Elimination of federal funding would result in fewer programs, less journalism—especially local journalism—and eventually the loss of public radio stations, particularly in rural and economically distressed communities.
Whether these public subsidies are “significant” is an interesting question and it’s funny to see NPR talk out both of sides of its mouth on the question. But, under common ways of defining what is and isn’t a state-owned enterprise, it is not actually relevant to the question of whether NPR is public or private.
Many, possibly most, state-owned enterprises receive no public subsidies, meaning that they fund themselves via revenue from their customers. The United States Postal Service is perhaps the biggest and most well-known state-owned enterprise in the US and it funds its services using customer fees called postage. The Tennessee Valley Authority is another US state-owned enterprise and it funds its services using customer fees called electricity rates. In fact, there are around 2,000 public power companies in the US that work this way.
Also, some non-state-owned enterprises receive public subsidies. Private sports teams receive subsidies to build stadiums. The federal government is giving huge sums of money to chipmakers to locate factories in the US. And so on. Few if any people contend that these subsidies make the entities public or state-owned.
Typically, state ownership is defined by the way an entity is governed, not by how much public subsidy it receives. Specifically, the key questions are who is the beneficial owner of the entity (i.e. who owns the entity’s stock if it is the kind of entity that has stock) and who appoints the top management of the entity, typically its board.
NPR does not have shareholders and so the only real question is how the appointment process for corporate leadership works.
In the various defensive articles I’ve read, NPR has so far not discussed the question of how its board and CEO are selected.
As far as I can tell, the corporate governance of NPR works as follows:
- The over 1,000 NPR member stations elect 12 board members. These board members must be managers of an NPR member station.
- The 12 board members from (1) select 9 additional board members from the public. These board members must be separately confirmed by the over 1,000 NPR member stations.
- The board members select an NPR president and CEO who also sits on the board.
- The chair of the NPR Foundation also sits on the board. I am not sure how they are appointed.
When you sum it all up, basically the board has 23 members and the member stations select all but possibly one of them, with 12 of the 23 members (a slight majority) being actual managers of member stations.

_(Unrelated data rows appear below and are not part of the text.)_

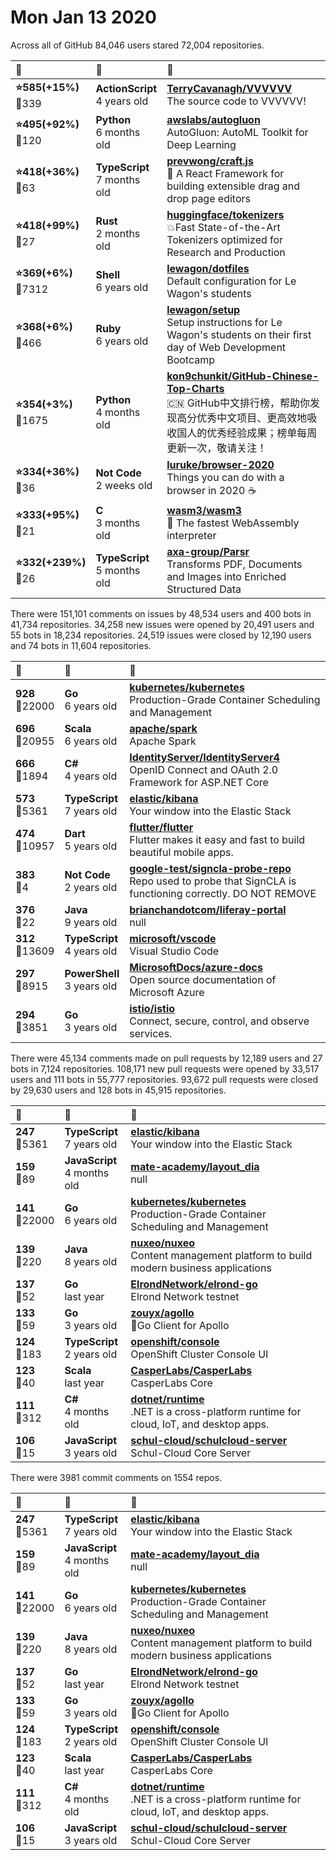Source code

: # Mon Jan 13 2020

Across all of GitHub 84,046 users stared 
72,004 repositories. 

| :page_with_curl: | :calendar: | :page_with_curl: |
| :--- | :--- | :--- |
| **:star:585(+15%)**<br>:twisted_rightwards_arrows:339 | **ActionScript**<br>4 years old | **[TerryCavanagh/VVVVVV](https://github.com/TerryCavanagh/VVVVVV)**<br>The source code to VVVVVV! |
| **:star:495(+92%)**<br>:twisted_rightwards_arrows:120 | **Python**<br>6 months old | **[awslabs/autogluon](https://github.com/awslabs/autogluon)**<br>AutoGluon: AutoML Toolkit for Deep Learning |
| **:star:418(+36%)**<br>:twisted_rightwards_arrows:63 | **TypeScript**<br>7 months old | **[prevwong/craft.js](https://github.com/prevwong/craft.js)**<br>🚀 A React Framework for building extensible drag and drop page editors |
| **:star:418(+99%)**<br>:twisted_rightwards_arrows:27 | **Rust**<br>2 months old | **[huggingface/tokenizers](https://github.com/huggingface/tokenizers)**<br>💥Fast State-of-the-Art Tokenizers optimized for Research and Production |
| **:star:369(+6%)**<br>:twisted_rightwards_arrows:7312 | **Shell**<br>6 years old | **[lewagon/dotfiles](https://github.com/lewagon/dotfiles)**<br>Default configuration for Le Wagon's students |
| **:star:368(+6%)**<br>:twisted_rightwards_arrows:466 | **Ruby**<br>6 years old | **[lewagon/setup](https://github.com/lewagon/setup)**<br>Setup instructions for Le Wagon's students on their first day of Web Development Bootcamp |
| **:star:354(+3%)**<br>:twisted_rightwards_arrows:1675 | **Python**<br>4 months old | **[kon9chunkit/GitHub-Chinese-Top-Charts](https://github.com/kon9chunkit/GitHub-Chinese-Top-Charts)**<br>:cn: GitHub中文排行榜，帮助你发现高分优秀中文项目、更高效地吸收国人的优秀经验成果；榜单每周更新一次，敬请关注！ |
| **:star:334(+36%)**<br>:twisted_rightwards_arrows:36 | **Not Code**<br>2 weeks old | **[luruke/browser-2020](https://github.com/luruke/browser-2020)**<br>Things you can do with a browser in 2020 ☕️ |
| **:star:333(+95%)**<br>:twisted_rightwards_arrows:21 | **C**<br>3 months old | **[wasm3/wasm3](https://github.com/wasm3/wasm3)**<br>🚀 The fastest WebAssembly interpreter |
| **:star:332(+239%)**<br>:twisted_rightwards_arrows:26 | **TypeScript**<br>5 months old | **[axa-group/Parsr](https://github.com/axa-group/Parsr)**<br>Transforms PDF, Documents and Images into Enriched Structured Data |

There were 151,101 comments on issues by 48,534 users and 400 bots in 41,734 repositories.
34,258 new issues were opened by 20,491 users and 55 bots in 18,234 repositories.
24,519 issues were closed by 12,190 users and 74 bots in 11,604 repositories.

| :speech_balloon: | :calendar: | :page_with_curl: |
| :--- | :--- | :--- |
| **928**<br>:twisted_rightwards_arrows:22000 | **Go**<br>6 years old | **[kubernetes/kubernetes](https://github.com/kubernetes/kubernetes)**<br>Production-Grade Container Scheduling and Management |
| **696**<br>:twisted_rightwards_arrows:20955 | **Scala**<br>6 years old | **[apache/spark](https://github.com/apache/spark)**<br>Apache Spark |
| **666**<br>:twisted_rightwards_arrows:1894 | **C#**<br>4 years old | **[IdentityServer/IdentityServer4](https://github.com/IdentityServer/IdentityServer4)**<br>OpenID Connect and OAuth 2.0 Framework for ASP.NET Core |
| **573**<br>:twisted_rightwards_arrows:5361 | **TypeScript**<br>7 years old | **[elastic/kibana](https://github.com/elastic/kibana)**<br>Your window into the Elastic Stack |
| **474**<br>:twisted_rightwards_arrows:10957 | **Dart**<br>5 years old | **[flutter/flutter](https://github.com/flutter/flutter)**<br>Flutter makes it easy and fast to build beautiful mobile apps. |
| **383**<br>:twisted_rightwards_arrows:4 | **Not Code**<br>2 years old | **[google-test/signcla-probe-repo](https://github.com/google-test/signcla-probe-repo)**<br>Repo used to probe that SignCLA is functioning correctly.  DO NOT REMOVE |
| **376**<br>:twisted_rightwards_arrows:22 | **Java**<br>9 years old | **[brianchandotcom/liferay-portal](https://github.com/brianchandotcom/liferay-portal)**<br>null |
| **312**<br>:twisted_rightwards_arrows:13609 | **TypeScript**<br>4 years old | **[microsoft/vscode](https://github.com/microsoft/vscode)**<br>Visual Studio Code |
| **297**<br>:twisted_rightwards_arrows:8915 | **PowerShell**<br>3 years old | **[MicrosoftDocs/azure-docs](https://github.com/MicrosoftDocs/azure-docs)**<br>Open source documentation of Microsoft Azure |
| **294**<br>:twisted_rightwards_arrows:3851 | **Go**<br>3 years old | **[istio/istio](https://github.com/istio/istio)**<br>Connect, secure, control, and observe services. |

There were 45,134 comments made on pull requests by 12,189 users and 27 bots in 7,124 repositories.
108,171 new pull requests were opened by 33,517 users and 111 bots in 55,777 repositories.
93,672 pull requests were closed by 29,630 users and 128 bots in 45,915 repositories.

| :speech_balloon: | :calendar: | :page_with_curl: |
| :--- | :--- | :--- |
| **247**<br>:twisted_rightwards_arrows:5361 | **TypeScript**<br>7 years old | **[elastic/kibana](https://github.com/elastic/kibana)**<br>Your window into the Elastic Stack |
| **159**<br>:twisted_rightwards_arrows:89 | **JavaScript**<br>4 months old | **[mate-academy/layout_dia](https://github.com/mate-academy/layout_dia)**<br>null |
| **141**<br>:twisted_rightwards_arrows:22000 | **Go**<br>6 years old | **[kubernetes/kubernetes](https://github.com/kubernetes/kubernetes)**<br>Production-Grade Container Scheduling and Management |
| **139**<br>:twisted_rightwards_arrows:220 | **Java**<br>8 years old | **[nuxeo/nuxeo](https://github.com/nuxeo/nuxeo)**<br>Content management platform to build modern business applications |
| **137**<br>:twisted_rightwards_arrows:52 | **Go**<br>last year | **[ElrondNetwork/elrond-go](https://github.com/ElrondNetwork/elrond-go)**<br>Elrond Network testnet |
| **133**<br>:twisted_rightwards_arrows:59 | **Go**<br>3 years old | **[zouyx/agollo](https://github.com/zouyx/agollo)**<br>🚀Go Client for Apollo |
| **124**<br>:twisted_rightwards_arrows:183 | **TypeScript**<br>2 years old | **[openshift/console](https://github.com/openshift/console)**<br>OpenShift Cluster Console UI |
| **123**<br>:twisted_rightwards_arrows:40 | **Scala**<br>last year | **[CasperLabs/CasperLabs](https://github.com/CasperLabs/CasperLabs)**<br>CasperLabs Core |
| **111**<br>:twisted_rightwards_arrows:312 | **C#**<br>4 months old | **[dotnet/runtime](https://github.com/dotnet/runtime)**<br>.NET is a cross-platform runtime for cloud, IoT, and desktop apps. |
| **106**<br>:twisted_rightwards_arrows:15 | **JavaScript**<br>3 years old | **[schul-cloud/schulcloud-server](https://github.com/schul-cloud/schulcloud-server)**<br>Schul-Cloud Core Server |

There were 3981 commit comments on 1554 repos.

| :speech_balloon: | :calendar: | :page_with_curl: |
| :--- | :--- | :--- |
| **247**<br>:twisted_rightwards_arrows:5361 | **TypeScript**<br>7 years old | **[elastic/kibana](https://github.com/elastic/kibana)**<br>Your window into the Elastic Stack |
| **159**<br>:twisted_rightwards_arrows:89 | **JavaScript**<br>4 months old | **[mate-academy/layout_dia](https://github.com/mate-academy/layout_dia)**<br>null |
| **141**<br>:twisted_rightwards_arrows:22000 | **Go**<br>6 years old | **[kubernetes/kubernetes](https://github.com/kubernetes/kubernetes)**<br>Production-Grade Container Scheduling and Management |
| **139**<br>:twisted_rightwards_arrows:220 | **Java**<br>8 years old | **[nuxeo/nuxeo](https://github.com/nuxeo/nuxeo)**<br>Content management platform to build modern business applications |
| **137**<br>:twisted_rightwards_arrows:52 | **Go**<br>last year | **[ElrondNetwork/elrond-go](https://github.com/ElrondNetwork/elrond-go)**<br>Elrond Network testnet |
| **133**<br>:twisted_rightwards_arrows:59 | **Go**<br>3 years old | **[zouyx/agollo](https://github.com/zouyx/agollo)**<br>🚀Go Client for Apollo |
| **124**<br>:twisted_rightwards_arrows:183 | **TypeScript**<br>2 years old | **[openshift/console](https://github.com/openshift/console)**<br>OpenShift Cluster Console UI |
| **123**<br>:twisted_rightwards_arrows:40 | **Scala**<br>last year | **[CasperLabs/CasperLabs](https://github.com/CasperLabs/CasperLabs)**<br>CasperLabs Core |
| **111**<br>:twisted_rightwards_arrows:312 | **C#**<br>4 months old | **[dotnet/runtime](https://github.com/dotnet/runtime)**<br>.NET is a cross-platform runtime for cloud, IoT, and desktop apps. |
| **106**<br>:twisted_rightwards_arrows:15 | **JavaScript**<br>3 years old | **[schul-cloud/schulcloud-server](https://github.com/schul-cloud/schulcloud-server)**<br>Schul-Cloud Core Server |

About two-thirds of stations are licensed to, or are affiliated with, colleges or universities. The remaining third are governed by community-based boards. Some stations are operated jointly with public TV stations.
So it appears that a large majority of the voting weight for board appointments comes from radio stations at public universities and colleges. Amusingly, people don’t seem to find the phrase “state university” to be the kind of epithet “state media” is, but here we have a media entity with a corporate governance structure ultimately dominated by decision-makers at state universities.
This is certainly an unusual governance structure. It looks almost like a producer cooperative except that the members of the producer cooperative are mostly state-owned educational institutions. Nonetheless, if forced to choose, I would say that it is, as its name suggests, a public broadcaster, i.e. a state-owned enterprise. At minimum, it seems to be more SOE than not.